#### [What the task requires]
Lines from the one containing "- [Keyboard Navigation" through the end of the data are to be returned exactly, and no others.

Stored records:
BEGIN
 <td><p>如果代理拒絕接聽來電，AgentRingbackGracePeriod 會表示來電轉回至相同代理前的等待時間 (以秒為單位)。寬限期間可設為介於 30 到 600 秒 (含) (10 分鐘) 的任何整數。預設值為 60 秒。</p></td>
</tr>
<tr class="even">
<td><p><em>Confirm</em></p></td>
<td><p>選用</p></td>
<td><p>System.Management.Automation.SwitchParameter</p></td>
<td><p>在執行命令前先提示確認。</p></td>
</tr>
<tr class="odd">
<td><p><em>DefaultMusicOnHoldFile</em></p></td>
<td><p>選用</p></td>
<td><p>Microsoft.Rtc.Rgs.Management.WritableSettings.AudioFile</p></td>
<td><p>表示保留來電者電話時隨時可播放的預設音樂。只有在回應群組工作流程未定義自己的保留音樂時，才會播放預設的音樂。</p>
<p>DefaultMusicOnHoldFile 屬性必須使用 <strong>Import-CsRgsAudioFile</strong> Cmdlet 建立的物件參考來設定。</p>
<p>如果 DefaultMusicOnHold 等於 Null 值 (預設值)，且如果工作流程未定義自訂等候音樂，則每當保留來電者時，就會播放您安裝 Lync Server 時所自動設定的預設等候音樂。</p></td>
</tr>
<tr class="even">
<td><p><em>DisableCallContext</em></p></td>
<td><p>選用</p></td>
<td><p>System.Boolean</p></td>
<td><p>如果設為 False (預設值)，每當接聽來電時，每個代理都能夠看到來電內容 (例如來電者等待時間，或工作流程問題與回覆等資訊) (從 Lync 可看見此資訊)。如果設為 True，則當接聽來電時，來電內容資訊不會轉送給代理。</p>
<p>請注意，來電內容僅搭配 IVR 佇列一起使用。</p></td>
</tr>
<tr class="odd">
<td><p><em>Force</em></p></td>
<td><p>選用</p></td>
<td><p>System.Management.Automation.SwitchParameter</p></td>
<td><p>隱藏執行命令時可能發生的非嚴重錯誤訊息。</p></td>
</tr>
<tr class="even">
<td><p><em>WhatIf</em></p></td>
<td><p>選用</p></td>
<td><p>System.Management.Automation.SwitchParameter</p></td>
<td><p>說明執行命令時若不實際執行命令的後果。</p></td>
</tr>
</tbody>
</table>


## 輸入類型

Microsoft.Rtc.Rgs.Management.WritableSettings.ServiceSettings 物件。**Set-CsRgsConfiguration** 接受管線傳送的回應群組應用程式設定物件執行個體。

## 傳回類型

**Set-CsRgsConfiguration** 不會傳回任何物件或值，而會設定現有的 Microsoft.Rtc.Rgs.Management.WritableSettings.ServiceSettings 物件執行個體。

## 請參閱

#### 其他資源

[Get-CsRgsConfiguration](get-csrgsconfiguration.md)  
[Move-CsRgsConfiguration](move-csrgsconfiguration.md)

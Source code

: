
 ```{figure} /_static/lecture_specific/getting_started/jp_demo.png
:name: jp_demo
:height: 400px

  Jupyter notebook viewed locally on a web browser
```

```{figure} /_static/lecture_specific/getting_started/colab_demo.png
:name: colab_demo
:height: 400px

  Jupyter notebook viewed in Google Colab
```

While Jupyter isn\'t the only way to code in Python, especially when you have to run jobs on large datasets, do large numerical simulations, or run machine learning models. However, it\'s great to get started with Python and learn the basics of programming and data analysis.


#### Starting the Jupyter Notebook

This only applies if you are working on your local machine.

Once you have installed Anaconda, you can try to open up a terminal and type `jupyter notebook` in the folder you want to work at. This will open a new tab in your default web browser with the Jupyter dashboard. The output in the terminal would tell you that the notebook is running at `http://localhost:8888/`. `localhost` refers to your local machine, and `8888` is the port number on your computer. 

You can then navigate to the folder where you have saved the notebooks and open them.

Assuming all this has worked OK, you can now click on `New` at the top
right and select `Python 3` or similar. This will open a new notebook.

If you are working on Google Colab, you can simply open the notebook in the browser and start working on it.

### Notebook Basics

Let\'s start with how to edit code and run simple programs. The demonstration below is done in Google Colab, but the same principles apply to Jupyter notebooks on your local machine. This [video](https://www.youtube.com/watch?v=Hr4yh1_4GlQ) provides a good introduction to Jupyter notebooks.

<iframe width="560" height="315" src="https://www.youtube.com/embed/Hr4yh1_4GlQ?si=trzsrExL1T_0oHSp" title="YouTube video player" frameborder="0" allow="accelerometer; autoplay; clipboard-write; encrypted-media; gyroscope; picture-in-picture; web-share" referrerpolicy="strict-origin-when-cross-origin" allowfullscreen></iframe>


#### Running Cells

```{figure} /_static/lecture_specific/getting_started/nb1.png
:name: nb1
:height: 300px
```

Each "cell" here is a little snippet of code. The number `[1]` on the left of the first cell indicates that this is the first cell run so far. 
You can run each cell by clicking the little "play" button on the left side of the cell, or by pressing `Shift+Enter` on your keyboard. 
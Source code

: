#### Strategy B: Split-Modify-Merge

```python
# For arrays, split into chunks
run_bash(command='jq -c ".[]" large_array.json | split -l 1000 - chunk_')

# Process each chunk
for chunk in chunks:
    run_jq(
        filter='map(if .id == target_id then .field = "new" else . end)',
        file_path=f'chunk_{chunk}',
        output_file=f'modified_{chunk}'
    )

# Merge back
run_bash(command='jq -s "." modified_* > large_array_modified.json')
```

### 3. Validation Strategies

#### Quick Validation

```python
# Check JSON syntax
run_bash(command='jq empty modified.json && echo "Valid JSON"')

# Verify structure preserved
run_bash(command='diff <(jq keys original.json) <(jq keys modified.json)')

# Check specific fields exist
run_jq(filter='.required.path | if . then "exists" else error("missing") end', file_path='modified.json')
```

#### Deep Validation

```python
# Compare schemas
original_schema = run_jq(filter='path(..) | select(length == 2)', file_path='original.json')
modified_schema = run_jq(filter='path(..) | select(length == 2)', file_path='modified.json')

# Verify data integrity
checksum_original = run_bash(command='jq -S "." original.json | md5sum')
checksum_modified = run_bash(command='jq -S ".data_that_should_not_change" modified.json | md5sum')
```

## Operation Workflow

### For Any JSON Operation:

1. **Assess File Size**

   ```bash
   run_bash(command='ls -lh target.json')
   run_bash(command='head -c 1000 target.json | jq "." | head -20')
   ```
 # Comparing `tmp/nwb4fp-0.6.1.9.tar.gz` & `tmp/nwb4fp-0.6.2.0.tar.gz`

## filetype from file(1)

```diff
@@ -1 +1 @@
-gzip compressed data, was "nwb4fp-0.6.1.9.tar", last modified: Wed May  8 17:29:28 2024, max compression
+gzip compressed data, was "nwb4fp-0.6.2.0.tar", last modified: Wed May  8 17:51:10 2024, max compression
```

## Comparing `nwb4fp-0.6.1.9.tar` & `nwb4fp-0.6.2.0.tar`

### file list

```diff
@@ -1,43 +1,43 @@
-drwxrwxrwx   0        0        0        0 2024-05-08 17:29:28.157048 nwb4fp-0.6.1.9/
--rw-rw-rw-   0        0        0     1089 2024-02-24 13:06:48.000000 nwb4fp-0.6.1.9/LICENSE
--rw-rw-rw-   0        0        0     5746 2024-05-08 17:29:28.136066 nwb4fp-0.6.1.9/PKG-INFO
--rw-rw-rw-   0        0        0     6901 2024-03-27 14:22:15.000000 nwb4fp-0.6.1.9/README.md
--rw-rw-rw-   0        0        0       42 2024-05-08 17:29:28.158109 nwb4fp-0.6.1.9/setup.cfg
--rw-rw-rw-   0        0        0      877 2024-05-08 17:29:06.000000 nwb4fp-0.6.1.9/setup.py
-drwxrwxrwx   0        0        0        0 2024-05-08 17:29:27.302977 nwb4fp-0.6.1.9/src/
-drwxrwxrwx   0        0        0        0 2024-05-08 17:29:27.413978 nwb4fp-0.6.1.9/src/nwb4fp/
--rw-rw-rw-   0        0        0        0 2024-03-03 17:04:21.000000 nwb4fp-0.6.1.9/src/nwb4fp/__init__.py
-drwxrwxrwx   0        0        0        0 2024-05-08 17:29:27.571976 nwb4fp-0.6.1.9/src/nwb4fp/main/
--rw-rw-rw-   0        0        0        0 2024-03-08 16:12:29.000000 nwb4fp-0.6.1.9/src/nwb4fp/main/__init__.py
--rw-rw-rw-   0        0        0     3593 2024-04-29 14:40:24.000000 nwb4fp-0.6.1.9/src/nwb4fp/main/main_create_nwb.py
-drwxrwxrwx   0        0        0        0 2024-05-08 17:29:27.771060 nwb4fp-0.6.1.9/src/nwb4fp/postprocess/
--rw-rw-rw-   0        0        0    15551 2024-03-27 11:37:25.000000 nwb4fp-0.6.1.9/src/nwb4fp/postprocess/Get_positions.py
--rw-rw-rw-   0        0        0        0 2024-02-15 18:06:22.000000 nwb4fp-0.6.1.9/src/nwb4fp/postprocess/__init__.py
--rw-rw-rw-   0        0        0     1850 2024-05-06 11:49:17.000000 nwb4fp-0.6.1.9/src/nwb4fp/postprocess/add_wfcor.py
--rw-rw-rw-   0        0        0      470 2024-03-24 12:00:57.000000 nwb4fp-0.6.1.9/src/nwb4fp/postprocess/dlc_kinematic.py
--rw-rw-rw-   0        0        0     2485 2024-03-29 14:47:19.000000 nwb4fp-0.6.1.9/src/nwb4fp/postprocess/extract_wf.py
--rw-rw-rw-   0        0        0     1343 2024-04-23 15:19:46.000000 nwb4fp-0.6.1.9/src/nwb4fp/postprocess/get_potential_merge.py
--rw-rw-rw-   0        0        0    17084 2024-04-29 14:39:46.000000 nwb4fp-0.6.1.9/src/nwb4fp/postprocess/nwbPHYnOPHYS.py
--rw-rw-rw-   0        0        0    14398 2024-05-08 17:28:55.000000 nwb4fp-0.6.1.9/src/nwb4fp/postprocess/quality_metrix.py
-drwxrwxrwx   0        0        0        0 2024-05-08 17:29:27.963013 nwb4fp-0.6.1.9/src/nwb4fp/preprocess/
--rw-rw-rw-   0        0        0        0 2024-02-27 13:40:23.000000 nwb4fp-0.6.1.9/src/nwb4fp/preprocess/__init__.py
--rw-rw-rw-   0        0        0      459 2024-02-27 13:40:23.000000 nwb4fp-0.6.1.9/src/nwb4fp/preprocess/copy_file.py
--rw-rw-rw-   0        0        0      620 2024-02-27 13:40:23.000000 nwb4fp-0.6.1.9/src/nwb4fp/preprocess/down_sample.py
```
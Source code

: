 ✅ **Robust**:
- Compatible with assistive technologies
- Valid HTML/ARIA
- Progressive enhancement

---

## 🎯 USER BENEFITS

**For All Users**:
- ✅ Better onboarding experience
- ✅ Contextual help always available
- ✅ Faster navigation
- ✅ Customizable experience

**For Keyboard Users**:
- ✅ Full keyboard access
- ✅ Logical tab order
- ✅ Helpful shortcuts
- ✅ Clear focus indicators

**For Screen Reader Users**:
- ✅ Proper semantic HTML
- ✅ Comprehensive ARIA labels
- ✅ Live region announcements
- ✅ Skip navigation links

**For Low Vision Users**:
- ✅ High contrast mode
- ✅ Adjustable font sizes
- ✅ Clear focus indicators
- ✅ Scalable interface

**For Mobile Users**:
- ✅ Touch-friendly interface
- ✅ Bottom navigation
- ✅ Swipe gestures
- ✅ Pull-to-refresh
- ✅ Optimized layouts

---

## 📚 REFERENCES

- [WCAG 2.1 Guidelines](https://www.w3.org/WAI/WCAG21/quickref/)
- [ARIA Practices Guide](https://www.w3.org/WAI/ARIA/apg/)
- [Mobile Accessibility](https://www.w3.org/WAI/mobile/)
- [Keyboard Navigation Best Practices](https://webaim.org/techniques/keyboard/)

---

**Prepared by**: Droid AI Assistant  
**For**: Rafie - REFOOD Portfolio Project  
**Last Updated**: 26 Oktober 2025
END
#### [Solution to the exercise]
- [Keyboard Navigation Best Practices](https://webaim.org/techniques/keyboard/)

---

**Prepared by**: Droid AI Assistant  
**For**: Rafie - REFOOD Portfolio Project  
**Last Updated**: 26 Oktober 2025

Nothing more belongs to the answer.